Data in this exercise

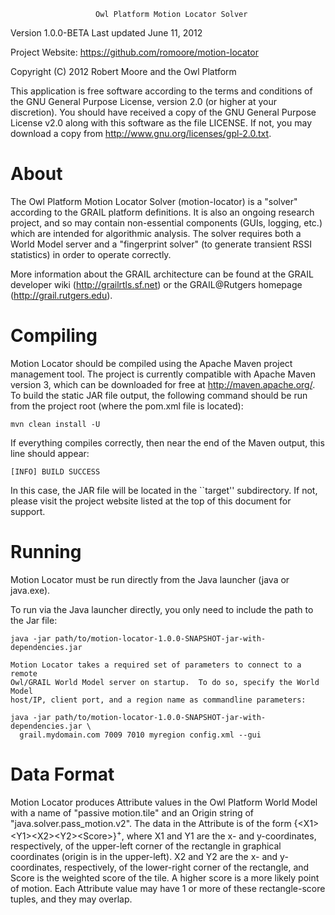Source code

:                        Owl Platform Motion Locator Solver

Version 1.0.0-BETA
Last updated June 11, 2012

Project Website: <https://github.com/romoore/motion-locator>

Copyright (C) 2012 Robert Moore and the Owl Platform

This application is free software according to the terms and conditions of
the GNU General Purpose License, version 2.0 (or higher at your discretion).
You should have received a copy of the GNU General Purpose License v2.0 along
with this software as the file LICENSE.  If not, you may download a copy from
<http://www.gnu.org/licenses/gpl-2.0.txt>.

# About #
  The Owl Platform Motion Locator Solver (motion-locator) is a "solver"
  according to the GRAIL platform definitions.  It is also an ongoing research
  project, and so may contain non-essential components (GUIs, logging, etc.)
  which are intended for algorithmic analysis.  The solver requires both a
  World Model server and a "fingerprint solver" (to generate transient RSSI
  statistics) in order to operate correctly.

  More information about the GRAIL architecture can be found at
  the GRAIL developer wiki (<http://grailrtls.sf.net>) or the GRAIL@Rutgers
  homepage (<http://grail.rutgers.edu>).

# Compiling #
  Motion Locator should be compiled using the Apache Maven project management
  tool.  The project is currently compatible with Apache Maven version 3,
  which can be downloaded for free at <http://maven.apache.org/>.  To build
  the static JAR file output, the following command should be run from the
  project root (where the pom.xml file is located):

    mvn clean install -U

  If everything compiles correctly, then near the end of the Maven output,
  this line should appear:

    [INFO] BUILD SUCCESS

  In this case, the JAR file will be located in the ``target'' subdirectory.
  If not, please visit the project website listed at the top of this
  document for support.

# Running #

  Motion Locator must be run directly from the Java launcher (java or
  java.exe).

  To run via the Java launcher directly, you only need to include the path to
  the Jar file:

    java -jar path/to/motion-locator-1.0.0-SNAPSHOT-jar-with-dependencies.jar

	Motion Locator takes a required set of parameters to connect to a remote
	Owl/GRAIL World Model server on startup.  To do so, specify the World Model
	host/IP, client port, and a region name as commandline parameters:

    java -jar path/to/motion-locator-1.0.0-SNAPSHOT-jar-with-dependencies.jar \
      grail.mydomain.com 7009 7010 myregion config.xml --gui

# Data Format #

  Motion Locator produces Attribute values in the Owl Platform World Model with
  a name of "passive motion.tile" and an Origin string of
  "java.solver.pass_motion.v2".  The data in the Attribute is of the form
  {&lt;X1&gt;&lt;Y1&gt;&lt;X2&gt;&lt;Y2&gt;&lt;Score&gt;}<sup>+</sup>, where X1
  and Y1 are the x- and y-coordinates, respectively, of the upper-left corner
  of the rectangle in graphical coordinates (origin is in the upper-left).  X2
  and Y2 are the x- and y-coordinates, respectively, of the lower-right corner
  of the rectangle, and Score is the weighted score of the tile.  A higher
  score is a more likely point of motion.  Each Attribute value may have 1 or
  more of these rectangle-score tuples, and they may overlap.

Your task
Write out exactly the lines above, from the very first through the line containing "This application is", both kept, with the pictures removed.

Expected answer
Source code

:                        Owl Platform Motion Locator Solver

Version 1.0.0-BETA
Last updated June 11, 2012

Project Website: <https://github.com/romoore/motion-locator>

Copyright (C) 2012 Robert Moore and the Owl Platform

This application is free software according to the terms and conditions of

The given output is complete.